Your goal ▸ Every line from the first one in the data below through the line holding "Here are the taps" is to be written out exactly, with the pictures omitted.

========================================================================

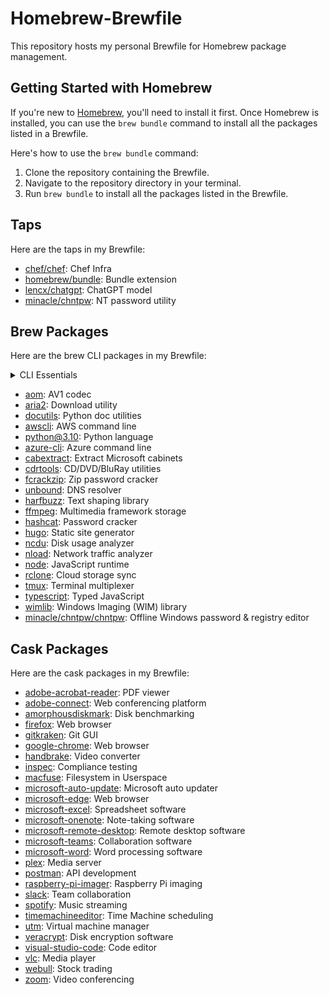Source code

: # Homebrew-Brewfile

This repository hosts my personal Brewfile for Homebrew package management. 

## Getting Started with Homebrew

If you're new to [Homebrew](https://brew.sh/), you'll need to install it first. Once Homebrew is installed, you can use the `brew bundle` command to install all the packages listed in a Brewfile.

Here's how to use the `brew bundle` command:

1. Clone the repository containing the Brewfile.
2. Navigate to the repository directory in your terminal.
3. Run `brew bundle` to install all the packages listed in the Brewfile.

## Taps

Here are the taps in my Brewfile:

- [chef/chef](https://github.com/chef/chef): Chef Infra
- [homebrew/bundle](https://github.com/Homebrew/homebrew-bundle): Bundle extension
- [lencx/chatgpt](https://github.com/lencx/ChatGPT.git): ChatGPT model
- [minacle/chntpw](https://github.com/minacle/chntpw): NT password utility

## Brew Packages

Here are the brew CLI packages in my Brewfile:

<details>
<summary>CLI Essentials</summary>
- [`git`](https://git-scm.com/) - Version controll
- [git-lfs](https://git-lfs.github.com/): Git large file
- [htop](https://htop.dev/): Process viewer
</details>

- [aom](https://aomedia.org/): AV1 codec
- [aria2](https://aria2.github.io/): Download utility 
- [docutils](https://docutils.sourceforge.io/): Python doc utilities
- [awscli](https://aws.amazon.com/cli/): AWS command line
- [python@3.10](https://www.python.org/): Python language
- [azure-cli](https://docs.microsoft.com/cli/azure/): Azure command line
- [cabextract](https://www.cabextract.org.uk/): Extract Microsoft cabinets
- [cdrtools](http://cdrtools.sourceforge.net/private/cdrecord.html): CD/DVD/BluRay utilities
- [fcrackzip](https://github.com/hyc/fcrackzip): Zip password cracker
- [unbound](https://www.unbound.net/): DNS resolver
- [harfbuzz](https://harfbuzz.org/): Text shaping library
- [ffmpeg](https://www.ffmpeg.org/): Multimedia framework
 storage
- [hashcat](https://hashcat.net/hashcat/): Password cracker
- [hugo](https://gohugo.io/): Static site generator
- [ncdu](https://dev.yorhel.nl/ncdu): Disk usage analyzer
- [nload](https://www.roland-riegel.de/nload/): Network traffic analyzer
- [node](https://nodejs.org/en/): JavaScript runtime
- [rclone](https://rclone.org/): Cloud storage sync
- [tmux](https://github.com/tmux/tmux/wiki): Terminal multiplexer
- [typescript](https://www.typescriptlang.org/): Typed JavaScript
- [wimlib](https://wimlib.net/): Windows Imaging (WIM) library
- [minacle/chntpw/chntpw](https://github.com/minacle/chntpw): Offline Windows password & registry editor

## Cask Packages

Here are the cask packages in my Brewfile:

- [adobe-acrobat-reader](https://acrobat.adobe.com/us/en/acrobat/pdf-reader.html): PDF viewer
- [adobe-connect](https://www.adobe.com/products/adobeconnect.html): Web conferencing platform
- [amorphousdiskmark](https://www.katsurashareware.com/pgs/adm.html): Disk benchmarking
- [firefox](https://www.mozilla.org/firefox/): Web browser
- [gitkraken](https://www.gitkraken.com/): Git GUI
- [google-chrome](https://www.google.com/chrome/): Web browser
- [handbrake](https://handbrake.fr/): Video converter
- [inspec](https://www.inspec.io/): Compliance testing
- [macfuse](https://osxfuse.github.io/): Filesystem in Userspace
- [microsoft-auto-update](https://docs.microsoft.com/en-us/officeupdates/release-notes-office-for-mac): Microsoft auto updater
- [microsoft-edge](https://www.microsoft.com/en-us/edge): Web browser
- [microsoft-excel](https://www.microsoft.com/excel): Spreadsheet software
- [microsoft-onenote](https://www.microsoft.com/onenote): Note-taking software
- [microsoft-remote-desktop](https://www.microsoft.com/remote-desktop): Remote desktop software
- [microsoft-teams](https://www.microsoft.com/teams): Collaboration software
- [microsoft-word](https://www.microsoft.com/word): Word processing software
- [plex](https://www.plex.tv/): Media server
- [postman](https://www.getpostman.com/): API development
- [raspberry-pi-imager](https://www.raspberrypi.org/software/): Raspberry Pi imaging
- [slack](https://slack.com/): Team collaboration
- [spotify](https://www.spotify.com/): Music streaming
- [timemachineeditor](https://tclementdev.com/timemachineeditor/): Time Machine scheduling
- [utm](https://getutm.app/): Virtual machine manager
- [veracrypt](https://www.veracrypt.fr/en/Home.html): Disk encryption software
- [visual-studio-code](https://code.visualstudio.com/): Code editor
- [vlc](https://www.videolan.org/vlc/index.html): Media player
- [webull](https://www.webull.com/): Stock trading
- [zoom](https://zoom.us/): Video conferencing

========================================================================

Problem solution ▸
Source code

: # Homebrew-Brewfile

This repository hosts my personal Brewfile for Homebrew package management. 

## Getting Started with Homebrew

If you're new to [Homebrew](https://brew.sh/), you'll need to install it first. Once Homebrew is installed, you can use the `brew bundle` command to install all the packages listed in a Brewfile.

Here's how to use the `brew bundle` command:

1. Clone the repository containing the Brewfile.
2. Navigate to the repository directory in your terminal.
3. Run `brew bundle` to install all the packages listed in the Brewfile.

## Taps

Here are the taps in my Brewfile:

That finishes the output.